The announcement was made by the carmaker’s chairman, Yasushi Kimura, who also said that COO Yasuhiro Yamauchi would serve as acting CEO while the company seeks a full-time replacement. The news brings down the curtain on the pantomime that has been played out between Saikawa and Carlos Ghosn since late last year.
On the cards
Saikawa had recently indicated a willingness to resign, once the company had a successor. However, the company’s board has outlined the findings of an internal investigation into the misconduct that led to the arrest of former chairman Ghosn and left Japan’s second-largest automaker beset in turmoil. The investigation’s scope has gradually expanded over time to include a probe of Saikawa’s use of an executive incentive program.
This has led the company to a decision to remove its CEO as soon as possible. ‘We felt immediate action would be appropriate,’ said Kimura, who was appointed the chairman of the board in June. ‘We are in a serious stage of searching for successors.’
Saikawa, who appeared at the end of the hastily arranged news conference, said the confusion of the investigation and the outcry over his inappropriate use of a stock-linked compensation scheme added urgency to his intention to step down. He had said in June that he wanted to accelerate the succession process so he could pass the baton to new leadership.
He also highlighted the long list of unfinished business he felt responsible for, including the rebuilding of profits, a shoring up of falling sales and a restoration of frayed relations with Renault.
‘We see a lot of repercussions from what we did in the past,’ he said. ‘I couldn’t finish everything, and I express my apologies for stepping down while things are yet to be done.’
Saikawa had come under increasing pressure to step down amid fresh revelations he exercised a stock-linked compensation scheme to boost his payout by nearly half-a-million dollars.
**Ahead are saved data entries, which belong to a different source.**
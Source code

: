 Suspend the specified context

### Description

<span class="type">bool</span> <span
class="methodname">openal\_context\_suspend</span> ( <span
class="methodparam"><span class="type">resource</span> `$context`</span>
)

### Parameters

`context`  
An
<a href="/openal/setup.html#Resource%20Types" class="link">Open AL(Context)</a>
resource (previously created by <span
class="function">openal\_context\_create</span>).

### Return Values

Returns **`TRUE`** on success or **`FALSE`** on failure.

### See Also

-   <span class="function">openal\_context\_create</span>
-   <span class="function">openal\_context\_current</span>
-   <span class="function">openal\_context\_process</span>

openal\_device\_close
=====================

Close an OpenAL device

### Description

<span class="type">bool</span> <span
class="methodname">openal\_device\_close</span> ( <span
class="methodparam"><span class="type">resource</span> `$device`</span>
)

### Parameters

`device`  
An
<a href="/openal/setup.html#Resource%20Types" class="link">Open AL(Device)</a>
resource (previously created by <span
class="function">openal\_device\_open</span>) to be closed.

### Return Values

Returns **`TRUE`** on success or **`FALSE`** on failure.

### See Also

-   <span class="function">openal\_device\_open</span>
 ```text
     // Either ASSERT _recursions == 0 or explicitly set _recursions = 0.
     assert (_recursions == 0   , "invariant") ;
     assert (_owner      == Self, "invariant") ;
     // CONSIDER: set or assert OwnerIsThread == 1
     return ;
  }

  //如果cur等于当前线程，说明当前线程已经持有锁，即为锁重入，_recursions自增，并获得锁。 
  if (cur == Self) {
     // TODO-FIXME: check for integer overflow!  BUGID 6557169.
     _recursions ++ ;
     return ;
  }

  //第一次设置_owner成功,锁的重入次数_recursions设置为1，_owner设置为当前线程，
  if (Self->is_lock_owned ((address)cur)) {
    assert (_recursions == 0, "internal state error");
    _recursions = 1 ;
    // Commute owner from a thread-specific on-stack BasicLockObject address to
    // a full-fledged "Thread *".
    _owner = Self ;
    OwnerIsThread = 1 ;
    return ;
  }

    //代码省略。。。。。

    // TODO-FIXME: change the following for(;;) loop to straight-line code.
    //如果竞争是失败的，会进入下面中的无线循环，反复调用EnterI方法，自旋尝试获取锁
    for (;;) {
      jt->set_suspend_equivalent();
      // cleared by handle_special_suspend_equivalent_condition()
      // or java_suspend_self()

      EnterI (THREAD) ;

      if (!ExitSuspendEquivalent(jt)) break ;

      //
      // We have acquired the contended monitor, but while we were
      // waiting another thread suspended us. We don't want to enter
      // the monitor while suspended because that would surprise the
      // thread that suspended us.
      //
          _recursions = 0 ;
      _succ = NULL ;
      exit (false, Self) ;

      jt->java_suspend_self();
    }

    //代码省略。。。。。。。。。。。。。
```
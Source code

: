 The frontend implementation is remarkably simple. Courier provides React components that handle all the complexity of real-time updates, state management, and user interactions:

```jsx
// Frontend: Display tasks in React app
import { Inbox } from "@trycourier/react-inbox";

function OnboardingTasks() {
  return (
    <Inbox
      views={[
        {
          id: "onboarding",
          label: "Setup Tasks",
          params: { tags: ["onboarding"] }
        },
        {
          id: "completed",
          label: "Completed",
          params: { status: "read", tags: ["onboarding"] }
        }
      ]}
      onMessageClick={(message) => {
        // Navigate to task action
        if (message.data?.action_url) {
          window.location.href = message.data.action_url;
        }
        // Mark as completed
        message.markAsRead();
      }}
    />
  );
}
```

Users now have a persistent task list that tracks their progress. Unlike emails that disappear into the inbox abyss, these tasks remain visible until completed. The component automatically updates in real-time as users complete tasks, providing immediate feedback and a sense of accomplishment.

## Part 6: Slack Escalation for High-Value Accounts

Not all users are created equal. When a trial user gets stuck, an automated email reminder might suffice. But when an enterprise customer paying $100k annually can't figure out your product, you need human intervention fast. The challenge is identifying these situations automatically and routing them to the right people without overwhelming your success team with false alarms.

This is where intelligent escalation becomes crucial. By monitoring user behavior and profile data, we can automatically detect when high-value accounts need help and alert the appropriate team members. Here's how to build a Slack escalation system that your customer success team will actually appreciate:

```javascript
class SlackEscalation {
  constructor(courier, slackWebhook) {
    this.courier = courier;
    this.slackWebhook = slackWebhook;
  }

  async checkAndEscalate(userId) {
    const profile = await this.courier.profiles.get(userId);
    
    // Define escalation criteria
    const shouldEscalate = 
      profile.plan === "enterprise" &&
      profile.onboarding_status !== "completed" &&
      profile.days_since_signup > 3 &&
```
The internal audit concluded that Saikawa’s actions weren’t illegal, partly because investigators were convinced he had no intention of deliberately gaming the system.
Saikawa said he would return the excess proceeds to Nissan.
The CEO is believed to be the whistleblower in the Carlos Ghosn scandal that has engulfed the company over the last months. The Brazilian may have been investigating a full takeover of the Japanese carmaker by its alliance partner Renault, something Saikawa was against.
Since Ghosn's arrest and indictment, however, Nissan has plunged into upheaval.
The company saw several executive exits and departures to other companies and saw its operating profit plunge 99% in the first quarter, as ties with Renault became ever more strained, especially following the collapse of a potential merger with Fiat Chrysler Automobiles.